In sum, the plaintiff contends that essentially the defendants' entire accounts of the relevant events of August 9 and 10, 1993 [and hence, the disciplinary charges themselves] are false. The plaintiff asserts that he did not become irate and destructive and that the defendants gratuitously used restraints only to degrade him and perhaps to discourage him from testifying against a fellow officer in another prisoner's civil rights case. This lawsuit is therefore tantamount to an attack on the validity of the plaintiff's disciplinary convictions for creating a dangerous disturbance, damaging property, and creating a health, fire or safety hazard. The court cannot consider the substantive merits of the plaintiff's Eighth Amendment claim without re-examining the validity of his underlying disciplinary conviction. The complaint must accordingly be dismissed. The plaintiff's various motions to strike pleadings and motions, to compel responses to discovery requests, for sanctions, and for extensions of time in which to respond to the [fully briefed] motions for summary judgment, are denied as moot.

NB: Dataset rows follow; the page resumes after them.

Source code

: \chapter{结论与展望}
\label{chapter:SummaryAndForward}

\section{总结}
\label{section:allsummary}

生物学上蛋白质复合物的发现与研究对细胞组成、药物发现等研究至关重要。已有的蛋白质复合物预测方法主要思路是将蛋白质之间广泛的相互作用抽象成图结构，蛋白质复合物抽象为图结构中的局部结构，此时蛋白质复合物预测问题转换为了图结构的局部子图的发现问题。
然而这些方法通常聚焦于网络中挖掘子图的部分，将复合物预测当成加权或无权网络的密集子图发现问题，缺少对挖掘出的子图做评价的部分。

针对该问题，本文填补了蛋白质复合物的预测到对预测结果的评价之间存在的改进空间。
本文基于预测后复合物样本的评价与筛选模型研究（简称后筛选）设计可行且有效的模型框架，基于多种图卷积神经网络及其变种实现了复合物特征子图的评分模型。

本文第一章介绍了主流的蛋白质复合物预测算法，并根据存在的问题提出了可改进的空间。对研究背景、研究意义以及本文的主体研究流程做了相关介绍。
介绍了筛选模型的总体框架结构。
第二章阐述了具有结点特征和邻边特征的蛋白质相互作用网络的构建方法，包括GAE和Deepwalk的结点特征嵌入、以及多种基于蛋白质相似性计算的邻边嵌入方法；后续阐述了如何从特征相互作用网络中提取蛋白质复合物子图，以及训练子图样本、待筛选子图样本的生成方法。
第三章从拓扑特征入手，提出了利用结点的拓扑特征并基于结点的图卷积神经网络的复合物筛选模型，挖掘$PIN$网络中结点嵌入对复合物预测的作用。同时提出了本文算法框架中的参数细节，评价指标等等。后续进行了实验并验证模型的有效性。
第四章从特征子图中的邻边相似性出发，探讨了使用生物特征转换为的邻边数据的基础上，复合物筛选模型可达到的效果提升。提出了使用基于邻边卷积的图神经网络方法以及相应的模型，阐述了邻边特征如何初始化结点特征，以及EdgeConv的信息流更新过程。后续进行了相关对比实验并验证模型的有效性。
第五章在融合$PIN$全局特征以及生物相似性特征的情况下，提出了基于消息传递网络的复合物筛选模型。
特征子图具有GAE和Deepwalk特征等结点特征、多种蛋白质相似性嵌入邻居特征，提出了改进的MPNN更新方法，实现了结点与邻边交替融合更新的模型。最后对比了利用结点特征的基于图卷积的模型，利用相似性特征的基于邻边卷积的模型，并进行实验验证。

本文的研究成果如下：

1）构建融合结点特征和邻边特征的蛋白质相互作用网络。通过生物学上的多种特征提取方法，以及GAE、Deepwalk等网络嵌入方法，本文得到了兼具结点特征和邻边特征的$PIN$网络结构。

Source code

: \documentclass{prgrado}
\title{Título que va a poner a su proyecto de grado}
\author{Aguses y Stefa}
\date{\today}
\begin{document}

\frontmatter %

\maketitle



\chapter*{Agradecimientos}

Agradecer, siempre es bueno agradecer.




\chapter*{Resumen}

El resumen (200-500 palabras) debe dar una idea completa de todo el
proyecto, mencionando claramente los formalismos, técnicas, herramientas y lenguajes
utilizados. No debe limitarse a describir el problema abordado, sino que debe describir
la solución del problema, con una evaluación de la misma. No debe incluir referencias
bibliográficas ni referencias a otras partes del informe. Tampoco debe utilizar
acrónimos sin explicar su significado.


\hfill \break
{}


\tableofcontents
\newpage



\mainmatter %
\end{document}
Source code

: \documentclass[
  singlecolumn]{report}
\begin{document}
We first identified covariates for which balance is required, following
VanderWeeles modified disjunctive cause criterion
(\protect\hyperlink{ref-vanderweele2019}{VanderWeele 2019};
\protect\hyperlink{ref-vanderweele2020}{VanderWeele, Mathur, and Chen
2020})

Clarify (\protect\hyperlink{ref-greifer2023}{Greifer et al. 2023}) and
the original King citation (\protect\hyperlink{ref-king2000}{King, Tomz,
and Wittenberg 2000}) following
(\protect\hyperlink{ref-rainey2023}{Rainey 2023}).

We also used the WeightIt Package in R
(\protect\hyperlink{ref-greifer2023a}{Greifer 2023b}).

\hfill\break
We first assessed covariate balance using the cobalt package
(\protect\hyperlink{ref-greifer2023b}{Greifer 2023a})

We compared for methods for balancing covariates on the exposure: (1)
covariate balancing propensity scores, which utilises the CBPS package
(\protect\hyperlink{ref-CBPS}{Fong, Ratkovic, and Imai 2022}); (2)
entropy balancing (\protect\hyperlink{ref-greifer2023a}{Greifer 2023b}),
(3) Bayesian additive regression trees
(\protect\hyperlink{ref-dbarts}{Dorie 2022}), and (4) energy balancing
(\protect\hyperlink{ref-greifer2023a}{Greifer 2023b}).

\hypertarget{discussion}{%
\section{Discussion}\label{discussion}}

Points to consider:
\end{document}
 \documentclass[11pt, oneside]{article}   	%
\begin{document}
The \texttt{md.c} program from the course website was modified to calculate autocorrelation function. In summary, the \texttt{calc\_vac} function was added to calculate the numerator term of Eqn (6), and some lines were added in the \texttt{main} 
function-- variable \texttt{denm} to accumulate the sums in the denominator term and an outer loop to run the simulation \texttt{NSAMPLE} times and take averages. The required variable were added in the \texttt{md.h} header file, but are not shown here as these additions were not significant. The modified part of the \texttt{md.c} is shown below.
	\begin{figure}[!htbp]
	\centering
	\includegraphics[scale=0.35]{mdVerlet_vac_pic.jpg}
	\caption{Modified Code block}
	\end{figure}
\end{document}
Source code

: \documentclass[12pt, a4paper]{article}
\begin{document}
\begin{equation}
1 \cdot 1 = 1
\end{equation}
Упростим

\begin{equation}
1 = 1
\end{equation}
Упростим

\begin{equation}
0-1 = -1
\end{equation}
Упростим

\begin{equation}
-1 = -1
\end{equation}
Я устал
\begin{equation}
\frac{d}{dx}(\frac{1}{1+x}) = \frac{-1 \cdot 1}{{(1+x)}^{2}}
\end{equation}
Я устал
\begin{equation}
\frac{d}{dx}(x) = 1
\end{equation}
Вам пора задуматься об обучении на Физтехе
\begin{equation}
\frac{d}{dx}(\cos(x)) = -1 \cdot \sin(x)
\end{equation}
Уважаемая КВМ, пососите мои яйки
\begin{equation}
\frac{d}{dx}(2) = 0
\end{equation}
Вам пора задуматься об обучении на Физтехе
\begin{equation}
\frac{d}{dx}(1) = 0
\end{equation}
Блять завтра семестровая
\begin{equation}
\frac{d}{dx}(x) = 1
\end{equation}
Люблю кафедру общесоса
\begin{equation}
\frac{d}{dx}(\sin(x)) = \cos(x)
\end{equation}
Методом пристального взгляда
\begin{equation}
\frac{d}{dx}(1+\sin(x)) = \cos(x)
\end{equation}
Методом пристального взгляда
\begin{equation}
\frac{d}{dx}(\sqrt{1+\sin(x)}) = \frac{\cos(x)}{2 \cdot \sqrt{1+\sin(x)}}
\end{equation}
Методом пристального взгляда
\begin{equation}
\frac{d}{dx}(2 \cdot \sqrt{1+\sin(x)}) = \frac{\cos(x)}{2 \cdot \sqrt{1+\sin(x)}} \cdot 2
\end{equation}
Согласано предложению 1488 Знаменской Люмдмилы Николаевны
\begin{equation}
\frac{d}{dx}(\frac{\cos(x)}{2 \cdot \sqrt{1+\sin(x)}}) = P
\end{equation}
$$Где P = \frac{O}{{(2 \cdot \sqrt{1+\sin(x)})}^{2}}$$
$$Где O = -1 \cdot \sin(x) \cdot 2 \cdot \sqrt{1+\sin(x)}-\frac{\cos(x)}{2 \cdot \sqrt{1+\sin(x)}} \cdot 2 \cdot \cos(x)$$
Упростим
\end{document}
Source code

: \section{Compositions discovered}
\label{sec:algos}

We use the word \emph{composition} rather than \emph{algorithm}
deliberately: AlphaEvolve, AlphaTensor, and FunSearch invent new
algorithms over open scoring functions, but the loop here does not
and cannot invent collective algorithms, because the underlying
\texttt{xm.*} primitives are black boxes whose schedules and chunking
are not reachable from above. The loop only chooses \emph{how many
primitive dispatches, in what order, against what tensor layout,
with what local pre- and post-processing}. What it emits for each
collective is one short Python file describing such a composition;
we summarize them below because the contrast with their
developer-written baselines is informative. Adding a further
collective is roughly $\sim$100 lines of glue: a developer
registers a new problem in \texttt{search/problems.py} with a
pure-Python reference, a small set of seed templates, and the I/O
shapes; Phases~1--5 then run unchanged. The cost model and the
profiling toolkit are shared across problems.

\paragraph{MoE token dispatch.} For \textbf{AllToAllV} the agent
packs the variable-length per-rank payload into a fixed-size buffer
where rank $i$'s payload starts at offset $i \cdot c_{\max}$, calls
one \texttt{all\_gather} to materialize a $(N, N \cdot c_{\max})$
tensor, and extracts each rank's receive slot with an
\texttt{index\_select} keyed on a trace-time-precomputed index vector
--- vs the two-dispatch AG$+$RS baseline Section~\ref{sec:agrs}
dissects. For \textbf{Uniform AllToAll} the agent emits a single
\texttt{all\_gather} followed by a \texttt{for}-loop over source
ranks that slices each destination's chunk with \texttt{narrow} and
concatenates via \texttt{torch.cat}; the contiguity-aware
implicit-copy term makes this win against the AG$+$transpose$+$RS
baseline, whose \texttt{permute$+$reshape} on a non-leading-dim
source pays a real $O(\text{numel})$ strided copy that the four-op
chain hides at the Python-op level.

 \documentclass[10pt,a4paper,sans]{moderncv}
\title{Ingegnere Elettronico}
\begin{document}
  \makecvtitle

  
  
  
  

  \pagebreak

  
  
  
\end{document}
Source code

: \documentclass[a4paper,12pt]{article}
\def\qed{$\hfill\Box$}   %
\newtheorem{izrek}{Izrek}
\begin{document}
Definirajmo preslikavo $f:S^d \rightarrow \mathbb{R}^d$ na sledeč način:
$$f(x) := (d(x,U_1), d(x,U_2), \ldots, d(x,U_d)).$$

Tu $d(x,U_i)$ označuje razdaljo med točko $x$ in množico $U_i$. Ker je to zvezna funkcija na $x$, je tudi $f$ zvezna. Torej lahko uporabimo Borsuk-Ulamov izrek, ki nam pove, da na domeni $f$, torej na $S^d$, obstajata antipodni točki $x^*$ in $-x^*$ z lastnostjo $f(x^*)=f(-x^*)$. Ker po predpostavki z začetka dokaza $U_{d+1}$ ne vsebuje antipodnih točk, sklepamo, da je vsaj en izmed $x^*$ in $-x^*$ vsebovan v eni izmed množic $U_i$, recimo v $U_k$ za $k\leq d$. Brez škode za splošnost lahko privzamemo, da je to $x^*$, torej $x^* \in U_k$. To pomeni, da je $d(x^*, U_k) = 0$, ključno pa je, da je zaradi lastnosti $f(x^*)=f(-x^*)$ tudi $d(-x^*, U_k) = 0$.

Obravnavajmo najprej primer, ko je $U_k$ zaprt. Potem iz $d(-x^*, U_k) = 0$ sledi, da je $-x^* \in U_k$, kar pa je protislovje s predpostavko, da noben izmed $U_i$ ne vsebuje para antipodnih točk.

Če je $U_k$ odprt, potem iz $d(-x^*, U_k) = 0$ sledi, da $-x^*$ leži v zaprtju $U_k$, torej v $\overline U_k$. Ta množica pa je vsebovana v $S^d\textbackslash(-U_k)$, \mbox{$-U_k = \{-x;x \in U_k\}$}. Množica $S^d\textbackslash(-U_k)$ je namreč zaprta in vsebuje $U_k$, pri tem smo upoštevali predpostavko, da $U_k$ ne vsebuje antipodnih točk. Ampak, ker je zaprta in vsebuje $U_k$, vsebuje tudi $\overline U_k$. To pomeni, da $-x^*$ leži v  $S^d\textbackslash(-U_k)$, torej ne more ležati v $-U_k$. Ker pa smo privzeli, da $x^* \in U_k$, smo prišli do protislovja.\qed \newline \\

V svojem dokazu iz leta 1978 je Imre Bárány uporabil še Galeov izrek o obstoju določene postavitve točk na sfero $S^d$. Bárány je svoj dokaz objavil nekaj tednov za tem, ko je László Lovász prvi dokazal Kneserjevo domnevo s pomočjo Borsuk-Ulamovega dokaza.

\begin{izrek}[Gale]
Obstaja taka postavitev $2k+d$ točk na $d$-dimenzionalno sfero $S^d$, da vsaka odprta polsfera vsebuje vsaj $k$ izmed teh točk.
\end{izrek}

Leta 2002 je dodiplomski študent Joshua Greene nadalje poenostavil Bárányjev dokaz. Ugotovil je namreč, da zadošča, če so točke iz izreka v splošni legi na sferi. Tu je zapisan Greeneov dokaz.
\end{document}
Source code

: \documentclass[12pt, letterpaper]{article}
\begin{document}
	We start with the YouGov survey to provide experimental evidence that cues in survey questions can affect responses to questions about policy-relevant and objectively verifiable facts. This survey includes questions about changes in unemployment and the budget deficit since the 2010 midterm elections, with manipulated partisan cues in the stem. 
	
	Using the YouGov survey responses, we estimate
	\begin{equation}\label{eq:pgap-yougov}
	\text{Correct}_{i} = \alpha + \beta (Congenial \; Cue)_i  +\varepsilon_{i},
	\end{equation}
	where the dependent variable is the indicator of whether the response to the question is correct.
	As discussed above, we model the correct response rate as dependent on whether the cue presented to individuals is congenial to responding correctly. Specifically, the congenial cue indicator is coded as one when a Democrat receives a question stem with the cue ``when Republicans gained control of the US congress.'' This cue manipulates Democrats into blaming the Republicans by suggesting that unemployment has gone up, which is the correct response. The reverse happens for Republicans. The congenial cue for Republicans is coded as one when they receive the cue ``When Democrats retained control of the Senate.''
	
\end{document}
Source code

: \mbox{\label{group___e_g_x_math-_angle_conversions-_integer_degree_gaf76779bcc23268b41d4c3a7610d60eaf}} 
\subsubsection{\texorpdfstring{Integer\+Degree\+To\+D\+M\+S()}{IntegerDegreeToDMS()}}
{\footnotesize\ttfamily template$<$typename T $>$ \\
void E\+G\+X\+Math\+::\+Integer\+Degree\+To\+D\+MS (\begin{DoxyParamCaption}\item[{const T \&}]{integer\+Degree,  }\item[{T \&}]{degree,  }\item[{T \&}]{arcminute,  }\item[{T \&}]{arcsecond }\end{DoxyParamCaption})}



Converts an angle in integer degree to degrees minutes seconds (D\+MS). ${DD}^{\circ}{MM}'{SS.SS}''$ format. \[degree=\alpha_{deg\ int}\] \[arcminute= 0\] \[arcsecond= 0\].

If the plaintiff wishes to appeal this dismissal, he may file a notice of appeal with this court within 30 days of the entry of judgment. Fed.R.App.P. 4(a)(4). A motion for leave to appeal in forma pauperis should set forth the issues the plaintiff plans to present on appeal. See Fed.R.App.P. 24(a)(1)(C); Hyche v. Christensen, 170 F.3d 769, 771 (7th Cir. 1999). If the plaintiff does choose to appeal, he will be liable for the $105 appellate filing fee irrespective of the outcome of the appeal. Newlin v. Helman, 123 F.3d 429, 434 (7th Cir. 1997). Furthermore, if the appeal is found to be non-meritorious, the plaintiff may be assessed a "strike" for purposes of 28 U.S.C. § 1915 (g).
IT IS THEREFORE ORDERED that the plaintiff's motion "to correct scrivener's errors" (docket #118) in the third amended complaint is granted. The court has considered the plaintiff's corrections and modifications in reviewing the third amended complaint.
IT IS FURTHER ORDERED, on the court's own motion, that the complaint is dismissed without prejudice pursuant to Fed.R.Civ.P. 12(b)(6) as barred by the doctrine of Heck v. Humphrey, 512 U.S. 477 (1994). The case is terminated. The parties are to bear their own costs.
IT IS FURTHER ORDERED that the state defendants' motion for summary judgment (#103), the federal defendants' motion for summary judgment (#99), and the plaintiff's discovery-related motions and motions for extensions of time (##93-1, 93-2, 102-1, 105-1, 105-2, 106, and 107) are denied as moot.
IT IS FURTHER ORDERED that the plaintiff's motion for sanctions (#121) is denied.